Collected data:

# # # # #

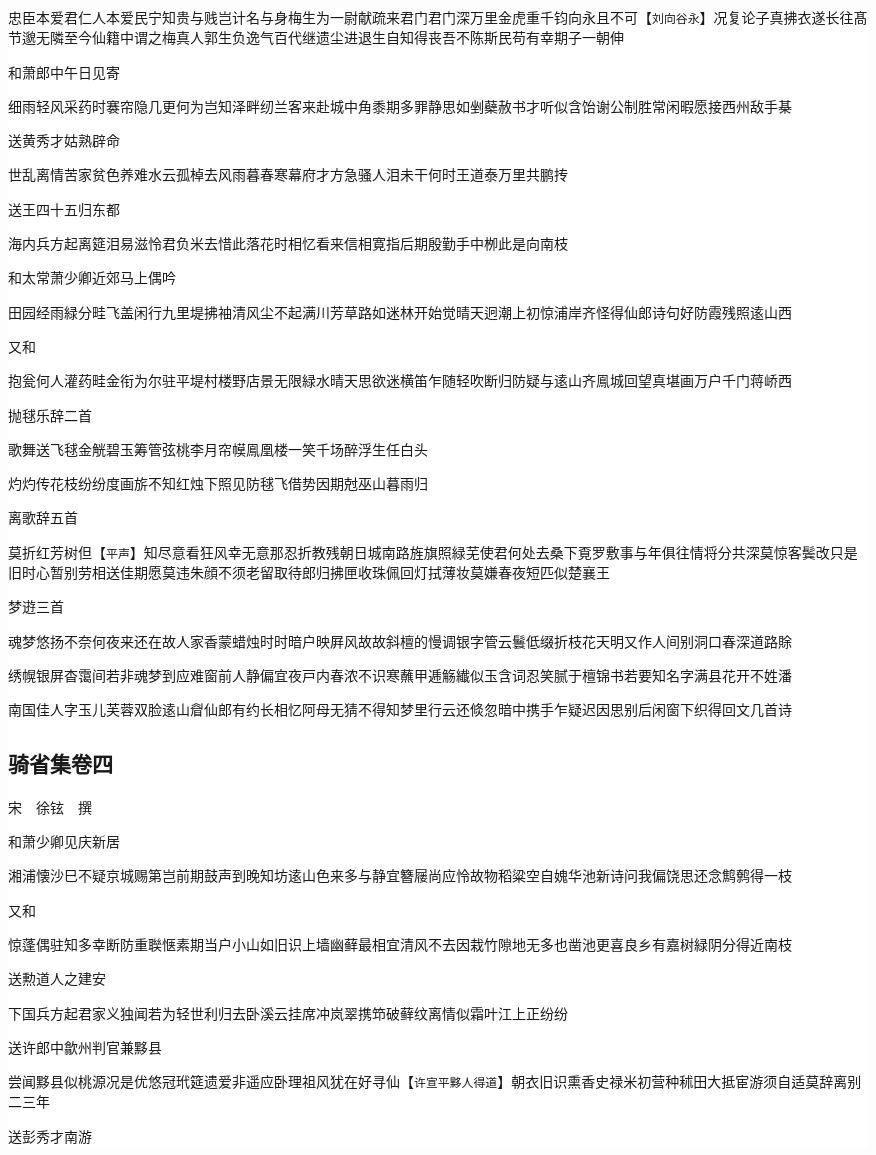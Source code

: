 忠臣本爱君仁人本爱民宁知贵与贱岂计名与身梅生为一尉献疏来君门君门深万里金虎重千钧向永且不可【`刘向谷永`】况复论子真拂衣遂长往髙节邈无隣至今仙籍中谓之梅真人郭生负逸气百代继遗尘进退生自知得丧吾不陈斯民苟有幸期子一朝伸  

和萧郎中午日见寄  

细雨轻风采药时褰帘隐几更何为岂知泽畔纫兰客来赴城中角黍期多罪静思如剉蘗赦书才听似含饴谢公制胜常闲暇愿接西州敌手棊  

送黄秀才姑熟辟命  

世乱离情苦家贫色养难水云孤棹去风雨暮春寒幕府才方急骚人泪未干何时王道泰万里共鹏抟  

送王四十五归东都  

海内兵方起离筵泪易滋怜君负米去惜此落花时相忆看来信相寛指后期殷勤手中栁此是向南枝  

和太常萧少卿近郊马上偶吟  

田园经雨緑分畦飞盖闲行九里堤拂袖清风尘不起满川芳草路如迷林开始觉晴天迥潮上初惊浦岸齐怪得仙郎诗句好防霞残照逺山西  

又和  

抱瓮何人灌药畦金衔为尔驻平堤村楼野店景无限緑水晴天思欲迷横笛乍随轻吹断归防疑与逺山齐鳯城回望真堪画万户千门蒋峤西  

抛毬乐辞二首  

歌舞送飞毬金觥碧玉筹管弦桃李月帘幙鳯凰楼一笑千场醉浮生任白头  

灼灼传花枝纷纷度画旂不知红烛下照见防毬飞借势因期尅巫山暮雨归  

离歌辞五首  

莫折红芳树但【`平声`】知尽意看狂风幸无意那忍折教残朝日城南路旌旗照緑芜使君何处去桑下覔罗敷事与年俱往情将分共深莫惊客鬓改只是旧时心暂别劳相送佳期愿莫违朱顔不须老留取待郎归拂匣收珠佩回灯拭薄妆莫嫌春夜短匹似楚襄王  

梦逰三首  

魂梦悠扬不奈何夜来还在故人家香蒙蜡烛时时暗户映屛风故故斜檀的慢调银字管云鬟低缀折枝花天明又作人间别洞口春深道路賖  

绣幌银屏杳霭间若非魂梦到应难窗前人静偏宜夜戸内春浓不识寒蘸甲逓觞纎似玉含词忍笑腻于檀锦书若要知名字满县花开不姓潘  

南国佳人字玉儿芙蓉双脸逺山睂仙郎有约长相忆阿母无猜不得知梦里行云还倐忽暗中携手乍疑迟因思别后闲窗下织得回文几首诗  

## 骑省集卷四

宋　徐铉　撰  

和萧少卿见庆新居  

湘浦懐沙巳不疑京城赐第岂前期鼓声到晚知坊逺山色来多与静宜簪屦尚应怜故物稻粱空自媿华池新诗问我偏饶思还念鹪鹩得一枝  

又和  

惊蓬偶驻知多幸断防重聫惬素期当户小山如旧识上墙幽藓最相宜清风不去因栽竹隙地无多也凿池更喜良乡有嘉树緑阴分得近南枝  

送勲道人之建安  

下国兵方起君家义独闻若为轻世利归去卧溪云挂席冲岚翠携笻破藓纹离情似霜叶江上正纷纷  

送许郎中歙州判官兼黟县  

尝闻黟县似桃源况是优悠冠玳筵遗爱非遥应卧理祖风犹在好寻仙【`许宣平黟人得道`】朝衣旧识熏香史禄米初营种秫田大抵宦游须自适莫辞离别二三年  

送彭秀才南游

# # # # #

Work order: Any picture found in the data is to be skipped while the rest is copied exactly.

Written answer:
Source code

: 忠臣本爱君仁人本爱民宁知贵与贱岂计名与身梅生为一尉献疏来君门君门深万里金虎重千钧向永且不可【`刘向谷永`】况复论子真拂衣遂长往髙节邈无隣至今仙籍中谓之梅真人郭生负逸气百代继遗尘进退生自知得丧吾不陈斯民苟有幸期子一朝伸  

和萧郎中午日见寄  

细雨轻风采药时褰帘隐几更何为岂知泽畔纫兰客来赴城中角黍期多罪静思如剉蘗赦书才听似含饴谢公制胜常闲暇愿接西州敌手棊  

送黄秀才姑熟辟命  

世乱离情苦家贫色养难水云孤棹去风雨暮春寒幕府才方急骚人泪未干何时王道泰万里共鹏抟  

送王四十五归东都  

海内兵方起离筵泪易滋怜君负米去惜此落花时相忆看来信相寛指后期殷勤手中栁此是向南枝  

和太常萧少卿近郊马上偶吟  

田园经雨緑分畦飞盖闲行九里堤拂袖清风尘不起满川芳草路如迷林开始觉晴天迥潮上初惊浦岸齐怪得仙郎诗句好防霞残照逺山西  

又和  

抱瓮何人灌药畦金衔为尔驻平堤村楼野店景无限緑水晴天思欲迷横笛乍随轻吹断归防疑与逺山齐鳯城回望真堪画万户千门蒋峤西  

抛毬乐辞二首  

歌舞送飞毬金觥碧玉筹管弦桃李月帘幙鳯凰楼一笑千场醉浮生任白头  

灼灼传花枝纷纷度画旂不知红烛下照见防毬飞借势因期尅巫山暮雨归  

离歌辞五首  

莫折红芳树但【`平声`】知尽意看狂风幸无意那忍折教残朝日城南路旌旗照緑芜使君何处去桑下覔罗敷事与年俱往情将分共深莫惊客鬓改只是旧时心暂别劳相送佳期愿莫违朱顔不须老留取待郎归拂匣收珠佩回灯拭薄妆莫嫌春夜短匹似楚襄王  

梦逰三首  

魂梦悠扬不奈何夜来还在故人家香蒙蜡烛时时暗户映屛风故故斜檀的慢调银字管云鬟低缀折枝花天明又作人间别洞口春深道路賖  

绣幌银屏杳霭间若非魂梦到应难窗前人静偏宜夜戸内春浓不识寒蘸甲逓觞纎似玉含词忍笑腻于檀锦书若要知名字满县花开不姓潘  

南国佳人字玉儿芙蓉双脸逺山睂仙郎有约长相忆阿母无猜不得知梦里行云还倐忽暗中携手乍疑迟因思别后闲窗下织得回文几首诗  

## 骑省集卷四

宋　徐铉　撰  

和萧少卿见庆新居  

湘浦懐沙巳不疑京城赐第岂前期鼓声到晚知坊逺山色来多与静宜簪屦尚应怜故物稻粱空自媿华池新诗问我偏饶思还念鹪鹩得一枝  

又和  

惊蓬偶驻知多幸断防重聫惬素期当户小山如旧识上墙幽藓最相宜清风不去因栽竹隙地无多也凿池更喜良乡有嘉树緑阴分得近南枝  

送勲道人之建安  

下国兵方起君家义独闻若为轻世利归去卧溪云挂席冲岚翠携笻破藓纹离情似霜叶江上正纷纷  

送许郎中歙州判官兼黟县  

尝闻黟县似桃源况是优悠冠玳筵遗爱非遥应卧理祖风犹在好寻仙【`许宣平黟人得道`】朝衣旧识熏香史禄米初营种秫田大抵宦游须自适莫辞离别二三年  

送彭秀才南游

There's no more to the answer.